Enter the British. A delegation from London’s Department for Energy Security and Net Zero arrived in Havana on Wednesday, carrying not cheques but technical blueprints. The offer: expertise in grid modernisation, renewable integration and efficiency upgrades using low-cost capital. The contrast is stark. Where America sees a cash injection, Britain sees a knowledge transfer. “This is not about writing a blank cheque,” a British government spokesman told the BBC. “It is about sharing what we have learned in decarbonising our own grid and helping Cuba leapfrog the fossil fuel trap.”
The physics of the crisis are straightforward. Cuba relies on aged oil-fired plants and imported Venezuelan crude, both unreliable. As global temperatures rise, demand for cooling has surged, pushing a frail system to breaking point. Blackouts are no longer occasional; they are chronic. The country loses an estimated 2% of GDP annually to energy poverty, according to the World Bank.
Yet the solution is not merely technical. The US offer came with strings attached and memories of the 1960s economic embargo remain raw. By contrast, Britain has no such historical baggage in Cuba. The partnership is a careful dance around the politics of dependence. For Havana, accepting British advice allows it to address a critical infrastructure failure without appearing to capitulate to its long-time adversary.
The irony is not lost. The United Kingdom, a nation that contributed disproportionately to historical emissions, now finds itself dispensing lessons on sustainable energy to a postcolonial state that has done little to warm the planet. The physics of the atmosphere does not respect embargoes. But the politics of assistance does.
This pivot to London could accelerate Cuba’s transition to renewables. The island has abundant solar and wind potential, yet only 4% of its electricity comes from clean sources. British engineers specialise in offshore wind and battery storage, technologies suited to a grid that needs to weather both hurricanes and fuel shortages.
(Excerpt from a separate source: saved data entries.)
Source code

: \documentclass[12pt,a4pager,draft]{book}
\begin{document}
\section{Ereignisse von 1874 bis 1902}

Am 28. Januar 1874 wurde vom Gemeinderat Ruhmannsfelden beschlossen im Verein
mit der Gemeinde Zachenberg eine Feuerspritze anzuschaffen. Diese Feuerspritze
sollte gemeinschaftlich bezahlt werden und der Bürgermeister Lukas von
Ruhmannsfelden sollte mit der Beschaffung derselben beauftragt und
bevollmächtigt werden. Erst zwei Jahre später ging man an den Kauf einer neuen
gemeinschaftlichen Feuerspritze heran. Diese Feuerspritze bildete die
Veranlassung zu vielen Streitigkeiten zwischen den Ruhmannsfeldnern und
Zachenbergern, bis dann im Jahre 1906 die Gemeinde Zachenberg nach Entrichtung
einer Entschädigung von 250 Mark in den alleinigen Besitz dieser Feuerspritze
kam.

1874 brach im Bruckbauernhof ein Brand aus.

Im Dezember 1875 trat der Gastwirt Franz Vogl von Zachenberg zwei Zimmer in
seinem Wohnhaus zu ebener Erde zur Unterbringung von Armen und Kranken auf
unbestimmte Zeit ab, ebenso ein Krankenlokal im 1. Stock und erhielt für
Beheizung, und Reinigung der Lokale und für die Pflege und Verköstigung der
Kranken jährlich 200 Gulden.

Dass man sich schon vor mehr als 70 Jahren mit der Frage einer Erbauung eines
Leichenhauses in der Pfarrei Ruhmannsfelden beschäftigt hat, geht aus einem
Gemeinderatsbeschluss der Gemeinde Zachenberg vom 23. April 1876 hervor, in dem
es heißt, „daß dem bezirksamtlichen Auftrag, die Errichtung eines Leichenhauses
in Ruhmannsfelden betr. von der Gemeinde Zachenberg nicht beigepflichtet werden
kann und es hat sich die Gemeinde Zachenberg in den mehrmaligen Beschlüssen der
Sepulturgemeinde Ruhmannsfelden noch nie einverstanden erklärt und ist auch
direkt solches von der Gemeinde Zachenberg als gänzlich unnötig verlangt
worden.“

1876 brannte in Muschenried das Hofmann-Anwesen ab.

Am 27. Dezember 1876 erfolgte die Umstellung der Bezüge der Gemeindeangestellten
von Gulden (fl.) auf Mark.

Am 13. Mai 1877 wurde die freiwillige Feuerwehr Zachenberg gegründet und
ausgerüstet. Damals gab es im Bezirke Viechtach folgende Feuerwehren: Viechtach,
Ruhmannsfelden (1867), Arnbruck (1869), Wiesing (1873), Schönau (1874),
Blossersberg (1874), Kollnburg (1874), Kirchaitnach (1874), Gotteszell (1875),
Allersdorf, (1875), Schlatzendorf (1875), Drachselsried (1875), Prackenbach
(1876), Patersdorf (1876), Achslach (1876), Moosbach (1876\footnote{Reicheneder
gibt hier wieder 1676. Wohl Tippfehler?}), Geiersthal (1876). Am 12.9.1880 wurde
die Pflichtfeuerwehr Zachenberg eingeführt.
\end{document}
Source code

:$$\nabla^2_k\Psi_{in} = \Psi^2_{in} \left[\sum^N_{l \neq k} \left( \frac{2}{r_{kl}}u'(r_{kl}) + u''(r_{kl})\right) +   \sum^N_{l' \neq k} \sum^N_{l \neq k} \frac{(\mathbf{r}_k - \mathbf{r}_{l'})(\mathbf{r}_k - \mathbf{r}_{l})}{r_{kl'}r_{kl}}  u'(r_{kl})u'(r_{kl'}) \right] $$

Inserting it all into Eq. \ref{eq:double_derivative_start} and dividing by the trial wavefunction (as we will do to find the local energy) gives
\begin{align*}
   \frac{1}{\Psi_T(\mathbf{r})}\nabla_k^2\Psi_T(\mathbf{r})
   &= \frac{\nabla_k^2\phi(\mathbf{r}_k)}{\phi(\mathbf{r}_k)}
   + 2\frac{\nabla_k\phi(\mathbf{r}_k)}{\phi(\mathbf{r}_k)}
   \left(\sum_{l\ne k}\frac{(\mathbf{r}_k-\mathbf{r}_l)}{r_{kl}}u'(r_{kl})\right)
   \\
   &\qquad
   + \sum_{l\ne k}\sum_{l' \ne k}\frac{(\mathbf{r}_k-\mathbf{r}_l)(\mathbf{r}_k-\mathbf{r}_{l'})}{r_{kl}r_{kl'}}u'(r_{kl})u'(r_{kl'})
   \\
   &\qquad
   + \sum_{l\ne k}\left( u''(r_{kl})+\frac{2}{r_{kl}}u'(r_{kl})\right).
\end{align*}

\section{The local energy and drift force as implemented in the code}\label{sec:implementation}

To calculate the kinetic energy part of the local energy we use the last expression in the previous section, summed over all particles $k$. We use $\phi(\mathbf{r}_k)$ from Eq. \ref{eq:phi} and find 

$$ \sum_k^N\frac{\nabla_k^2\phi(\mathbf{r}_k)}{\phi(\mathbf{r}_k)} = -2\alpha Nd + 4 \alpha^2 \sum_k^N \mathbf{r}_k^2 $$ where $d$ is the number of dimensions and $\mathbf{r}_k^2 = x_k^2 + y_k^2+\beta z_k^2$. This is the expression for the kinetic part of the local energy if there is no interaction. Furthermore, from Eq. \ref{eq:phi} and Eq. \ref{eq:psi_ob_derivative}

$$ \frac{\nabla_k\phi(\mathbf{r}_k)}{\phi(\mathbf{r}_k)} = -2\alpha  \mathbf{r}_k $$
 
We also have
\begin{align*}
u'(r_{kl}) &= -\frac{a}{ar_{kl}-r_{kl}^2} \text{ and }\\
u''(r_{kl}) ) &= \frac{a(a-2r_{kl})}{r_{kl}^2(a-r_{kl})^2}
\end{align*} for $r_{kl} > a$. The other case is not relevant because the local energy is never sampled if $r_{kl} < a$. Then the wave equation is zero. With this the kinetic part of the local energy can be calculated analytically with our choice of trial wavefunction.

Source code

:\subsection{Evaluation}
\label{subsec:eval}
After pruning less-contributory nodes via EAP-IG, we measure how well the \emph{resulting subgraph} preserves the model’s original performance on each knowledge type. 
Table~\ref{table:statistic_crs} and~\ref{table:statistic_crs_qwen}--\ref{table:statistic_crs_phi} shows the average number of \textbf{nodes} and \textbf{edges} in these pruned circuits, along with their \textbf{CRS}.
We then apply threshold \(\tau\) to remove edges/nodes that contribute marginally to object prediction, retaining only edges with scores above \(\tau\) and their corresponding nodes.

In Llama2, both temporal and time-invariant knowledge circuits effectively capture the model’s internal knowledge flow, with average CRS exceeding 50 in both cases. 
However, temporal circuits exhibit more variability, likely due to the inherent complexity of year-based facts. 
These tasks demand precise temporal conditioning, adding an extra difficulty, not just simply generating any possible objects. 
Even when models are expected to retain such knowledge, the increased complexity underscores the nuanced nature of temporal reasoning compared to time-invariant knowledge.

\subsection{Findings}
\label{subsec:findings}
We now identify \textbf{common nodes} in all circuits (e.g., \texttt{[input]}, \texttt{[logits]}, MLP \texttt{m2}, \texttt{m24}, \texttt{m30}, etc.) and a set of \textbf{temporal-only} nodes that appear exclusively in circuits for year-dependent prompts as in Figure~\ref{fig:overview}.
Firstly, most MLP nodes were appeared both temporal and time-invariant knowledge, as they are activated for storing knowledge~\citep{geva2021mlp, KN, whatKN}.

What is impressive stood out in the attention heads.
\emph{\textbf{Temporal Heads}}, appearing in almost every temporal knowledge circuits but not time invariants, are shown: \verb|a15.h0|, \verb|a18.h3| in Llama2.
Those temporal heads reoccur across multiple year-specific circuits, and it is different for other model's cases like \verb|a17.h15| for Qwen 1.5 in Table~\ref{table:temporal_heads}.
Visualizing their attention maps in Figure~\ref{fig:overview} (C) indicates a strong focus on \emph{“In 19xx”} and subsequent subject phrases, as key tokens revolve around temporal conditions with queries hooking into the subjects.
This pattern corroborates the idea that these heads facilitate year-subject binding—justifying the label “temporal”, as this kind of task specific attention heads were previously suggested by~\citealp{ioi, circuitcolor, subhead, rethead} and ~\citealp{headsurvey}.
However, the deal is not a cure-all. Cuba remains trapped by the Helms-Burton Act and US sanctions that restrict access to global capital markets. London can offer expertise, but not the billions needed to overhaul the entire system. The $100m US offer, had it been accepted, could have covered one large solar farm or a fleet of storage units. Now, that money will likely go elsewhere.
Skeptics argue that Havana is playing politics with a humanitarian crisis. The average Cuban citizen cares little about sovereignty semantics when they cannot run a refrigerator. Others contend that accepting US money would have set a dangerous precedent: the superpower dictating terms for basic survival.
What is clear is that the energy transition is now inexorably entwined with geopolitics. Cuba’s choice to turn to London signals a wider trend: nations increasingly seek partners who offer technology without conditionality, who respect the boundaries of national autonomy even as they provide critical support.
For Dr. Helena Vance, the bottom line is this: the planet is warming and grids are failing. How we deliver aid matters as much as the aid itself. The British model may be slower and less flashy than a $100m cheque, but it might just be more sustainable.
The temperature continues to rise. The blackouts continue to spread. And a small Caribbean island continues to navigate the treacherous currents of energy diplomacy.